___ Supplied information
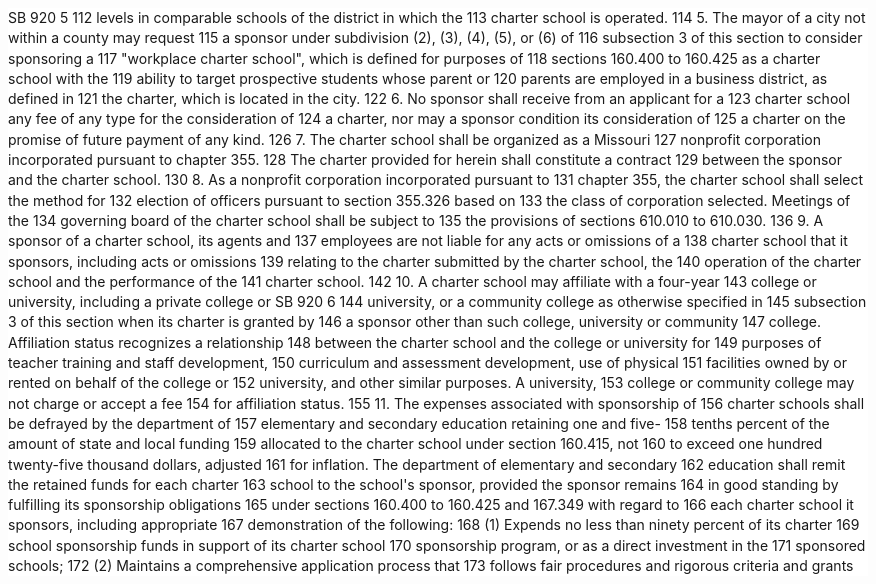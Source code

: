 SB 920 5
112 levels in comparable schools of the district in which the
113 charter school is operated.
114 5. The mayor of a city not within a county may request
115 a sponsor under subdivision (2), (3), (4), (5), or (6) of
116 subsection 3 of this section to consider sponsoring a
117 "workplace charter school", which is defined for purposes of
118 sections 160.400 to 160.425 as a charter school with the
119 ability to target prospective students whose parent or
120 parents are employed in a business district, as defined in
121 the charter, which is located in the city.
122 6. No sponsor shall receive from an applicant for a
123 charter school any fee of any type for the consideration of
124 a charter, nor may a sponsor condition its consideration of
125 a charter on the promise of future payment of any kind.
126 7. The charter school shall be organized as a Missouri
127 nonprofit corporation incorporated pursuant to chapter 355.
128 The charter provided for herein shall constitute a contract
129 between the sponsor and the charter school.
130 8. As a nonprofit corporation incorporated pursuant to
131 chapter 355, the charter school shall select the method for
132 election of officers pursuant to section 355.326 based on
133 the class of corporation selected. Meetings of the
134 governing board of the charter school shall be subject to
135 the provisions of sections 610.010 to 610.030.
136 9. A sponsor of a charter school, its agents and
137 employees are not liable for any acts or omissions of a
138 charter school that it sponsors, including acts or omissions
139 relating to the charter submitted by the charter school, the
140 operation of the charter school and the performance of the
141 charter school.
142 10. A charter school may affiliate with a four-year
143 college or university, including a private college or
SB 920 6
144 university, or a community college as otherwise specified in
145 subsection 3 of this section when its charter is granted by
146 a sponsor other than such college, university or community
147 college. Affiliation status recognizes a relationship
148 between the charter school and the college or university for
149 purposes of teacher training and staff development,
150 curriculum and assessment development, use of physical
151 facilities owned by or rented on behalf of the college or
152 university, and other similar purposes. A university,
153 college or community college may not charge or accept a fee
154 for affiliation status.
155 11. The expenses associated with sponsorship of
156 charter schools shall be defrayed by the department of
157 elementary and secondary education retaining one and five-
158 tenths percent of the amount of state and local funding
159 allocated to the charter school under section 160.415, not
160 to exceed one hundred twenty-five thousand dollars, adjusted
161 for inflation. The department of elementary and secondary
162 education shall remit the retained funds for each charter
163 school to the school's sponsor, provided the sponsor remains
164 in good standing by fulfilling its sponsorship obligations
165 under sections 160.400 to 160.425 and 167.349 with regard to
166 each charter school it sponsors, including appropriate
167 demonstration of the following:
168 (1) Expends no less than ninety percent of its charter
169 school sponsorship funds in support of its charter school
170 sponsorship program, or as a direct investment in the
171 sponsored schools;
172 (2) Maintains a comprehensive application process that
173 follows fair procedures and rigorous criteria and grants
______
___ Supplied information
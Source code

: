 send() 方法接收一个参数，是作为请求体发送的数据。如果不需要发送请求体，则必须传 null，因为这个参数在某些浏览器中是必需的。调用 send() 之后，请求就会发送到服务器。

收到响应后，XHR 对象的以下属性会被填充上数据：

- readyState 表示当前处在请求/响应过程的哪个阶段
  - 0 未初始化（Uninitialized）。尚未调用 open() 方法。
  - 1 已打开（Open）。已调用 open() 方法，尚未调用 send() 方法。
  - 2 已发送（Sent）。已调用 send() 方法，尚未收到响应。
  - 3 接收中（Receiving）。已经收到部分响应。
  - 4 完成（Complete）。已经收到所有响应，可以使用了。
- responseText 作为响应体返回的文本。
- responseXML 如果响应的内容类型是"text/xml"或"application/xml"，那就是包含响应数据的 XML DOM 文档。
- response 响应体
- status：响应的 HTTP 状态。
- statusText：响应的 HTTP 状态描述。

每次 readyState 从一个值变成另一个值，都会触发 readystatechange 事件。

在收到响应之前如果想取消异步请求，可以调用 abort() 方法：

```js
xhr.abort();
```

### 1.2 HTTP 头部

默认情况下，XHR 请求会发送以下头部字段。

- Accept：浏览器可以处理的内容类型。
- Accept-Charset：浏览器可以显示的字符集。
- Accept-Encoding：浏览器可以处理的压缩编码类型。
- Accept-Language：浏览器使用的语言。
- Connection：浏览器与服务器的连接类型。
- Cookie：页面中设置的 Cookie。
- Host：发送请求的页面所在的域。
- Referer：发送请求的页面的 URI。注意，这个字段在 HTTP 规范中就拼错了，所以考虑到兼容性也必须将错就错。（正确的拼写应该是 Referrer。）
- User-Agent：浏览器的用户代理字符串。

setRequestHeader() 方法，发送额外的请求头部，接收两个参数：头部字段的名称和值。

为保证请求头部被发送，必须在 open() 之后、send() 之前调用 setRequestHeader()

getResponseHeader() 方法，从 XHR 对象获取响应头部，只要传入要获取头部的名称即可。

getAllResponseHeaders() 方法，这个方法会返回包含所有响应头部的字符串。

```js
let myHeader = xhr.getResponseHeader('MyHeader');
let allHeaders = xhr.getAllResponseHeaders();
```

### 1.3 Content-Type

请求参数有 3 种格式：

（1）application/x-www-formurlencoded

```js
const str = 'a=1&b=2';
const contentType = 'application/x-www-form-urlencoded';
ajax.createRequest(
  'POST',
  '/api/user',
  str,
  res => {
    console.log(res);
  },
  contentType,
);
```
______
* Task goal *
Please find the lines in the data that contain the word "open" and copy them.

* Answer to this exercise *
  - 0 未初始化（Uninitialized）。尚未调用 open() 方法。
  - 1 已打开（Open）。已调用 open() 方法，尚未调用 send() 方法。
为保证请求头部被发送，必须在 open() 之后、send() 之前调用 setRequestHeader()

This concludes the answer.